She was now putting on the bonnet which made her a widow again, and made her face so deathly white that Hugh was frightened and said to her:
“Forgive me, Mrs. Thornton. It was rude in me to ask that question. Forget it, I beg of you. You are very pale. Can I do anything for you?”
“No,” she answered, faintly. “I am only tired, that’s all, and I must get this business settled before I can rest. I have come to give the money back to Gerard and Alice, and you must help me do it.”
“I don’t quite understand you,” Hugh said. “Do you mean to give away the fortune your husband left you?”
“Yes, every farthing of it. I can never use it. It would not be right for me to keep it. He was angry when he made that will. He did not mean it, and had he lived he would have changed it. That was what troubled him when he was ill and he tried to tell me about it,” and very briefly she repeated what her husband had said to her of his children.

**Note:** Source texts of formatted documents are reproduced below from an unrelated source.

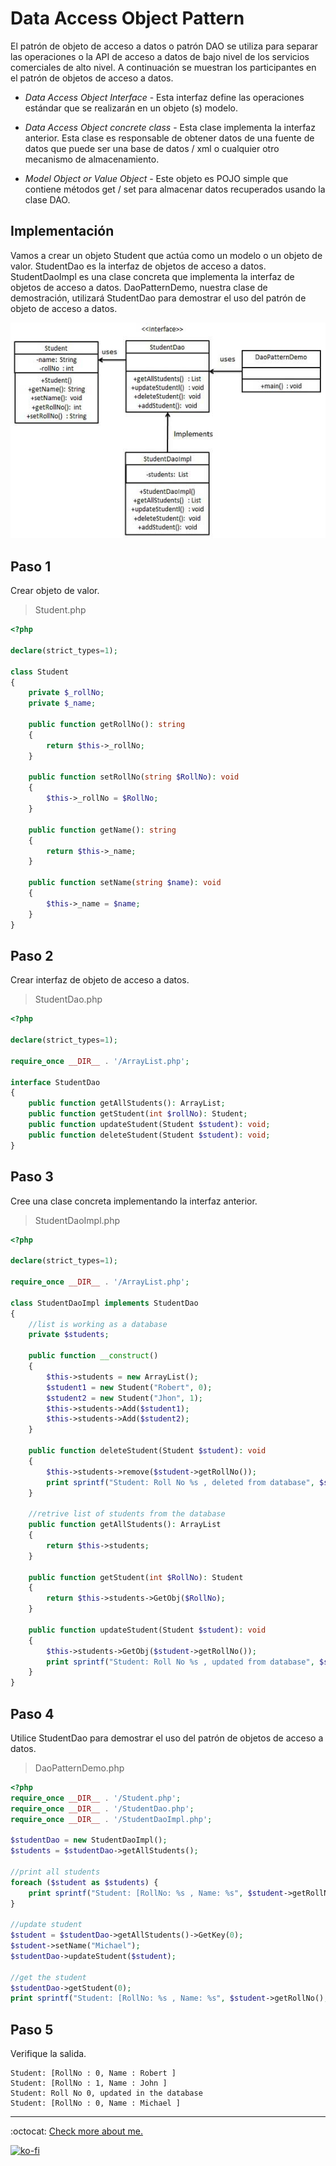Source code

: # Data Access Object Pattern

El patrón de objeto de acceso a datos o patrón DAO se utiliza para separar las operaciones o la API de acceso a datos de bajo nivel de los servicios comerciales de alto nivel. A continuación se muestran los participantes en el patrón de objetos de acceso a datos.

- _Data Access Object Interface_ - Esta interfaz define las operaciones estándar que se realizarán en un objeto (s) modelo.

- _Data Access Object concrete class_ - Esta clase implementa la interfaz anterior. Esta clase es responsable de obtener datos de una fuente de datos que puede ser una base de datos / xml o cualquier otro mecanismo de almacenamiento.

- _Model Object or Value Object_ - Este objeto es POJO simple que contiene métodos get / set para almacenar datos recuperados usando la clase DAO.

## Implementación

Vamos a crear un objeto Student que actúa como un modelo o un objeto de valor. StudentDao es la interfaz de objetos de acceso a datos. StudentDaoImpl es una clase concreta que implementa la interfaz de objetos de acceso a datos. DaoPatternDemo, nuestra clase de demostración, utilizará StudentDao para demostrar el uso del patrón de objeto de acceso a datos.

![UML Diagram](dao_pattern_uml_diagram.jpg)

## Paso 1

Crear objeto de valor.

> Student.php

```php
<?php

declare(strict_types=1);

class Student
{
    private $_rollNo;
    private $_name;

    public function getRollNo(): string
    {
        return $this->_rollNo;
    }

    public function setRollNo(string $RollNo): void
    {
        $this->_rollNo = $RollNo;
    }

    public function getName(): string
    {
        return $this->_name;
    }

    public function setName(string $name): void
    {
        $this->_name = $name;
    }
}
```

## Paso 2

Crear interfaz de objeto de acceso a datos.

> StudentDao.php

```php
<?php

declare(strict_types=1);

require_once __DIR__ . '/ArrayList.php';

interface StudentDao
{
    public function getAllStudents(): ArrayList;
    public function getStudent(int $rollNo): Student;
    public function updateStudent(Student $student): void;
    public function deleteStudent(Student $student): void;
}
```

## Paso 3

Cree una clase concreta implementando la interfaz anterior.

> StudentDaoImpl.php

```php
<?php

declare(strict_types=1);

require_once __DIR__ . '/ArrayList.php';

class StudentDaoImpl implements StudentDao
{
    //list is working as a database
    private $students;

    public function __construct()
    {
        $this->students = new ArrayList();
        $student1 = new Student("Robert", 0);
        $student2 = new Student("Jhon", 1);
        $this->students->Add($student1);
        $this->students->Add($student2);
    }

    public function deleteStudent(Student $student): void
    {
        $this->students->remove($student->getRollNo());
        print sprintf("Student: Roll No %s , deleted from database", $student->getRollNo() . PHP_EOL);
    }

    //retrive list of students from the database
    public function getAllStudents(): ArrayList
    {
        return $this->students;
    }

    public function getStudent(int $RollNo): Student
    {
        return $this->students->GetObj($RollNo);
    }

    public function updateStudent(Student $student): void
    {
        $this->students->GetObj($student->getRollNo());
        print sprintf("Student: Roll No %s , updated from database", $student->getRollNo() . PHP_EOL);
    }
}
```

## Paso 4

Utilice StudentDao para demostrar el uso del patrón de objetos de acceso a datos.

> DaoPatternDemo.php

```php
<?php
require_once __DIR__ . '/Student.php';
require_once __DIR__ . '/StudentDao.php';
require_once __DIR__ . '/StudentDaoImpl.php';

$studentDao = new StudentDaoImpl();
$students = $studentDao->getAllStudents();

//print all students
foreach ($student as $students) {
    print sprintf("Student: [RollNo: %s , Name: %s", $student->getRollNo(), $student->getName());
}

//update student
$student = $studentDao->getAllStudents()->GetKey(0);
$student->setName("Michael");
$studentDao->updateStudent($student);

//get the student
$studentDao->getStudent(0);
print sprintf("Student: [RollNo: %s , Name: %s", $student->getRollNo(), $student->getName());
```

## Paso 5

Verifique la salida.

```note
Student: [RollNo : 0, Name : Robert ]
Student: [RollNo : 1, Name : John ]
Student: Roll No 0, updated in the database
Student: [RollNo : 0, Name : Michael ]
```

---

:octocat: [Check more about me.](https://github.com/FernandoCalmet)

[![ko-fi](https://www.ko-fi.com/img/githubbutton_sm.svg)](https://ko-fi.com/T6T41JKMI)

“I did not understand him then, but I do now. He knew I would do right; he trusted me,” she continued, her tears falling so fast as almost to choke her utterance.
“But,” said Hugh, “why give it all? If Mr. Thornton had made his will under different conditions, he would have remembered you. Why not divide equally? Why leave yourself penniless?”
“I shall not be penniless,” Mildred replied. “When I was married Mr. Thornton gave me fifteen thousand dollars for my own. This I shall keep. It will support mother and me, for I am going back to her as soon as all is known. And you will help me? You will tell mother and Bessie and Tom, and everybody, and you will be my friend, just for a little while, for the sake of the days when we played together?”
Her lips were quivering and her eyes were full of tears as she made this appeal, which no man could have withstood, much less Hugh, who would have faced the cannon’s mouth for her then, so great was his sympathy for her.
“Yes, I will do all you wish, but not to-day. The will must be proved first, and you are too tired. I will see to it at once, and then if you still are of the same mind as now I am at your service. Perhaps it will be better to say nothing for a few days.”